Petaluma plans tiny home village for homeless residents, marking shift in local attitudes
Oakland - In the shadow of an East Bay overpass, Miguel Elliott peered out of his driver’s side window, flashed an easy smile under tousled gray hair and offered a warning.
“It’s going to look like somewhere you don’t want to be,” he said to a reporter, before inching along the trash-strewn streets and into a nearby homeless encampment.
Elliott was there to guide the way to one of his latest creations – a cluster of adobe-style buildings offering services and community to homeless Oaklanders who have taken up residence on Caltrans property beneath Interstate 880.
Featuring protruding branches, painted flowers and roofs stocked with succulents, the structures – a kitchen, health clinic, pizza oven and more - have for the past six months offered an oasis amid burned-out vehicles and abandoned junk.
“It’s the best thing that ever happened to this place,” said resident Jude Margacz, before pointing to the surrounding landscape, including his nearby RV. “Before this was here, it all looked like that. Cars and garbage…It’s amazing what it did for this place.”
Built and envisioned by nonprofits Essential Food and Medicine, Artists Building Communities and Elliott’s Petaluma-based Living Earth Structures, the unsanctioned community center is used for weekend pizza nights, hot showers and even minor medical care.
If not for the looming threat of demolition, this gathering spot would represent the type of resident-led, tiny home solution that homelessness activists have long sought.

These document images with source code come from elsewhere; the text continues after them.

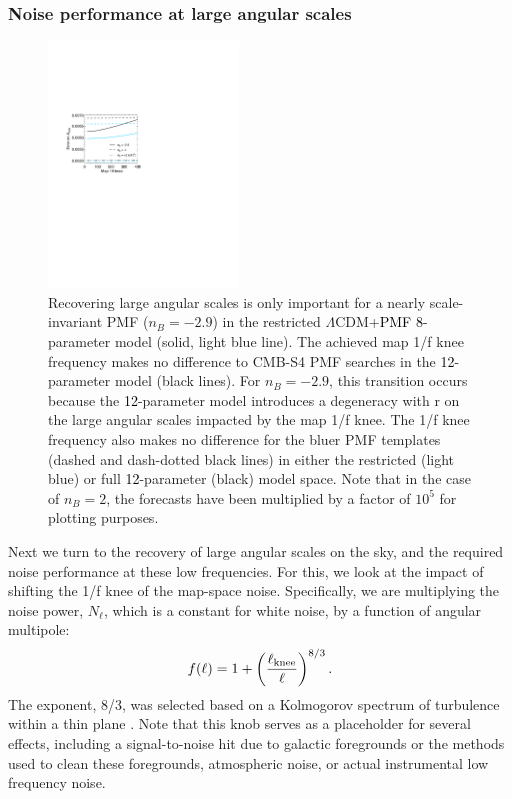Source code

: \documentclass[apj]{emulateapj}
\newcommand{\lcdm}{\ensuremath{\Lambda}CDM}
\newcommand{\be}{\begin{equation}}
\newcommand{\ee}{\end{equation}}
\newcommand{\changed}[1]{\textcolor{Black}{#1}}
\begin{document}
\subsubsection{Noise performance at large angular scales}

\begin{figure}[htb]\centering
\includegraphics[width=0.45\textwidth,clip,trim={2.cm 12.5cm 11cm 7.5cm}]{pmf_knee.pdf}
  \caption[Map knee dependence]{
  Recovering large angular scales is only important for a nearly scale-invariant PMF ($n_B = -2.9$) in the restricted \lcdm{}+\changed{PMF 8}-parameter model (solid, light blue line). 
The achieved map 1/f knee frequency makes no difference to CMB-S4 PMF searches in the \changed{12}-parameter model (black lines). 
  For $n_B=-2.9$, this transition occurs because the \changed{12}-parameter model introduces a degeneracy with r on the large angular scales impacted by the map 1/f knee. 
  The 1/f knee frequency also makes no difference for the bluer PMF templates  (dashed and dash-dotted black lines) in either the restricted (light blue) or full \changed{12}-parameter (black) model space. 
     Note that in the case of $n_B=2$, the forecasts have been multiplied by a factor of $10^5$ for plotting purposes. 
    \label{fig:knee}
  }
\end{figure}

Next we turn to the recovery of large angular scales on the sky, and the required noise performance at these low frequencies. 
For this, we look at the impact of shifting the 1/f knee of the map-space noise. 
Specifically, we are multiplying the noise power, $N_\ell$, which is a constant for white noise,  by a function of angular multipole:
\be \label{eqn:knee}
f(\ell) = 1 + \left(\frac{\ell_{\rm knee}}{\ell}\right)^{8/3}.
\ee 
The exponent, 8/3, was selected based on a Kolmogorov spectrum of turbulence within a thin plane \citep{lay00}. %
Note that this knob  serves as a placeholder for several effects, including a signal-to-noise hit due to galactic foregrounds or the methods used to clean these foregrounds, atmospheric noise, or actual instrumental low frequency noise. 
\end{document}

Sonoma County’s elected officials are beginning to embrace the approach, too, pushing forward with plans to spend millions building tiny home communities to serve homeless residents in Santa Rosa and Petaluma.
The striking gambit comes as local leaders, mired in calls for change, confront the specter of surging homelessness in a region just now emerging from coronavirus-induced economic upheaval.
“We’re going to have to figure out, as a county, as a city, as a region, how we are taking care of our own,” Petaluma City Manager Peggy Flynn said in a phone interview July 15. “We’re a city that’s getting stronger because we’re rebuilding based on the needs that we are seeing. It’s a better approach than not dealing with it proactively.”
…
Nearly 18 months after Sonoma County supervisors established the 60-unit, Los Guilicos Village in east Santa Rosa amid pressure to disband a surging encampment along the Joe Rodota Trail, leaders across the county are piecing together plans for at least two more tiny home villages.
Santa Rosa is in discussions with county officials to partner for a second site within city limits. And in Petaluma, the county’s second-largest city, elected leaders are poised to tap $1.7 million in federal coronavirus relief funding for a village that could house more than two dozen residents.
Petaluma officials have targeted city-owned property near the city’s largest homeless shelter, the 80-bed Mary Isaak Center, for its inaugural village.
Early plans call for 25 of the tiny homes, which are typically smaller than 100 square feet, with no bathrooms or kitchens. Flynn said she wants the first shelters up before the rainy season begins.
The site surrounding the Hopper Street shelter is a mishmash of facilities, including the city’s vehicle fleet maintenance yard and the operations hub for North Bay Animal Services. The gleaming Courtyard by Marriott hotel, less than a year old, sits two blocks south, at the gateway to a new residential subdivision dotted with riverfront single-family homes.
“We have also looked at sites in other areas of town, but keep coming back to the proximity to (the shelter) as a key factor for operational efficiency,” Assistant City Manager Brian Cochran said in an email to the Petaluma City Council on Monday evening.
Cochran said staff envisioned the project as temporary, lasting three years, or until other housing options become available.